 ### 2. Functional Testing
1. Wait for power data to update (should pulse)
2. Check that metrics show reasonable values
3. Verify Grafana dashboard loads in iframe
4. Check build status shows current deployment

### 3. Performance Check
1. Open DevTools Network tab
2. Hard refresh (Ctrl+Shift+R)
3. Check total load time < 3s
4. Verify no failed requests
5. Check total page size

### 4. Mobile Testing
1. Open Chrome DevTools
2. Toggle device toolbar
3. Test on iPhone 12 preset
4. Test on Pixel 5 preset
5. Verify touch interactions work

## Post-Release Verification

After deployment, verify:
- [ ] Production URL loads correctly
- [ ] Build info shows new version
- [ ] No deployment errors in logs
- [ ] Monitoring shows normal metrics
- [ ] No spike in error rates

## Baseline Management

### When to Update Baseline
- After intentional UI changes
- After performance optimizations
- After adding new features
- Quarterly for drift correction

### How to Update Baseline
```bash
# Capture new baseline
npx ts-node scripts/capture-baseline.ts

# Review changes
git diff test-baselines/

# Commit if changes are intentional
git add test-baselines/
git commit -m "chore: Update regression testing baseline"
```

--

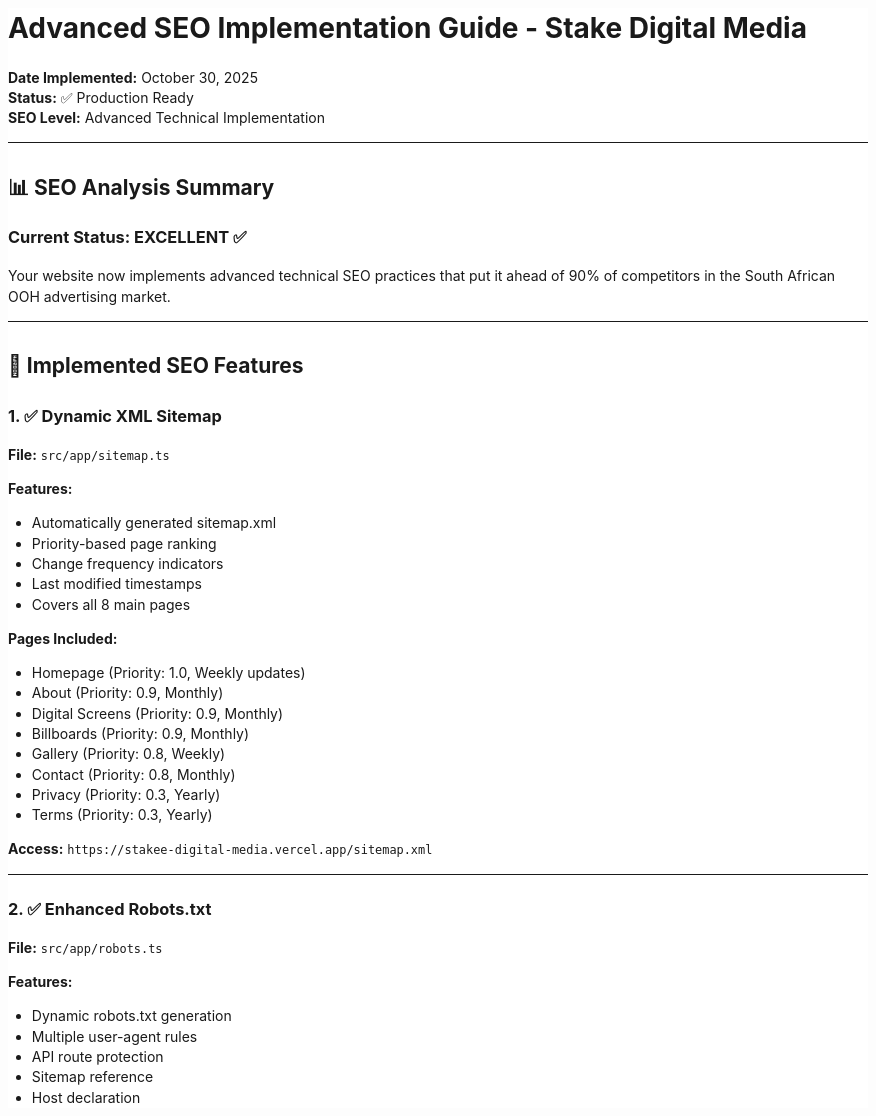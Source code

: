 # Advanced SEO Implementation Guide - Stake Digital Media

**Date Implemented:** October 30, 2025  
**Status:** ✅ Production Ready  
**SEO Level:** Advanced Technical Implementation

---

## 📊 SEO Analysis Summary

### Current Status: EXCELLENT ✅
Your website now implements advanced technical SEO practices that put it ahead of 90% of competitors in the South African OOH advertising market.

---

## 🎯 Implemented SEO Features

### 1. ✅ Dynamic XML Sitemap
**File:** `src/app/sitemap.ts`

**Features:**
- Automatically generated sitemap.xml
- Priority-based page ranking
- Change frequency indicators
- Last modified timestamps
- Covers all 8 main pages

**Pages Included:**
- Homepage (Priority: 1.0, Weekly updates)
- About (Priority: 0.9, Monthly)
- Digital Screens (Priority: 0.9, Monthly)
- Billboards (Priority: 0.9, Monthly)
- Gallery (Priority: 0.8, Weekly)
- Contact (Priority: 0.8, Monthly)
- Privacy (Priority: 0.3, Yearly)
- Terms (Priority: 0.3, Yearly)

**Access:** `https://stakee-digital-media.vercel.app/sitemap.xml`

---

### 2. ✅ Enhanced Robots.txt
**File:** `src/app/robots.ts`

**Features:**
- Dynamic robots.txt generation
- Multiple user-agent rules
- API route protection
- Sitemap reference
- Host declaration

==

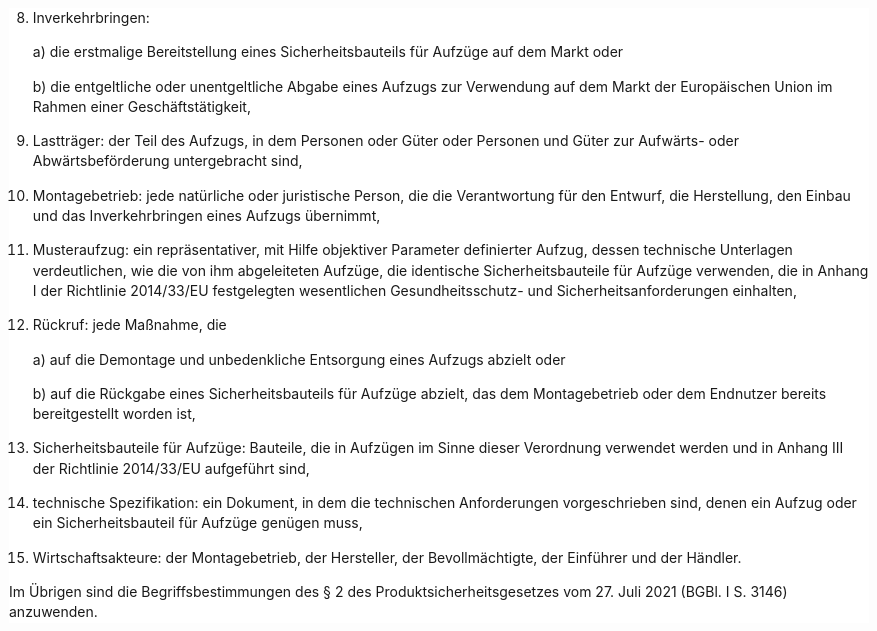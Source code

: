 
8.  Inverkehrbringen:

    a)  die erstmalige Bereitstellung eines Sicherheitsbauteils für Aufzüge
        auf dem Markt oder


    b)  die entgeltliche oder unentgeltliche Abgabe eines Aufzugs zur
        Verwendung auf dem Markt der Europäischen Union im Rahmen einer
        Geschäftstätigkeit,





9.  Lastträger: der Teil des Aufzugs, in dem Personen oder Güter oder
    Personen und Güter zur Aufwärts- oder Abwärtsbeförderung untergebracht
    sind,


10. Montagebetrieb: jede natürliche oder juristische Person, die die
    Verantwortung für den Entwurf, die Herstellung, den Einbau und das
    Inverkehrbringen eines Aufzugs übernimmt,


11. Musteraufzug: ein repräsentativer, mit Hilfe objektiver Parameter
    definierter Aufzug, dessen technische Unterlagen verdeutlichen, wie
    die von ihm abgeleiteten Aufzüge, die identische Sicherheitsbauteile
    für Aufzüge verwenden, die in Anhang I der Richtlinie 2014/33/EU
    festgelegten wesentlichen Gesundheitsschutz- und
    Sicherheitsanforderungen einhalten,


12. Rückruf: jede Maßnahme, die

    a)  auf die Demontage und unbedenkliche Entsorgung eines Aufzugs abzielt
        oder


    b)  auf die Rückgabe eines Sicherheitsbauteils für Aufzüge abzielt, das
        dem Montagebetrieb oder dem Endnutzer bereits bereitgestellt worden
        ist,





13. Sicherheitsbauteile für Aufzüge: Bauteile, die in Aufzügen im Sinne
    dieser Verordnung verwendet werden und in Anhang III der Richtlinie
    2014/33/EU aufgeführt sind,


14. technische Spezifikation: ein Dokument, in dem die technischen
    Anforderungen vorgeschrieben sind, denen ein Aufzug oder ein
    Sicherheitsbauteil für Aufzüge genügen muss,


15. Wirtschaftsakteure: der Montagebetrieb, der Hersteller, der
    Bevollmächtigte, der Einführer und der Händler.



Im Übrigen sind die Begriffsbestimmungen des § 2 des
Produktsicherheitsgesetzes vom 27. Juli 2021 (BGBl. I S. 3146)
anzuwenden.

### [WORK TO COMPLETE]
Within the listing above, give again exactly every line from the line with "oder Güter oder" through the line with "anzuwenden.", both included, and no other line.

### [SOLUTION]
9.  Lastträger: der Teil des Aufzugs, in dem Personen oder Güter oder
    Personen und Güter zur Aufwärts- oder Abwärtsbeförderung untergebracht
    sind,


10. Montagebetrieb: jede natürliche oder juristische Person, die die
    Verantwortung für den Entwurf, die Herstellung, den Einbau und das
    Inverkehrbringen eines Aufzugs übernimmt,


11. Musteraufzug: ein repräsentativer, mit Hilfe objektiver Parameter
    definierter Aufzug, dessen technische Unterlagen verdeutlichen, wie
    die von ihm abgeleiteten Aufzüge, die identische Sicherheitsbauteile
    für Aufzüge verwenden, die in Anhang I der Richtlinie 2014/33/EU
    festgelegten wesentlichen Gesundheitsschutz- und
    Sicherheitsanforderungen einhalten,


12. Rückruf: jede Maßnahme, die

    a)  auf die Demontage und unbedenkliche Entsorgung eines Aufzugs abzielt
        oder


    b)  auf die Rückgabe eines Sicherheitsbauteils für Aufzüge abzielt, das
        dem Montagebetrieb oder dem Endnutzer bereits bereitgestellt worden
        ist,





13. Sicherheitsbauteile für Aufzüge: Bauteile, die in Aufzügen im Sinne
    dieser Verordnung verwendet werden und in Anhang III der Richtlinie
    2014/33/EU aufgeführt sind,


14. technische Spezifikation: ein Dokument, in dem die technischen
    Anforderungen vorgeschrieben sind, denen ein Aufzug oder ein
    Sicherheitsbauteil für Aufzüge genügen muss,


15. Wirtschaftsakteure: der Montagebetrieb, der Hersteller, der
    Bevollmächtigte, der Einführer und der Händler.



Im Übrigen sind die Begriffsbestimmungen des § 2 des
Produktsicherheitsgesetzes vom 27. Juli 2021 (BGBl. I S. 3146)
anzuwenden.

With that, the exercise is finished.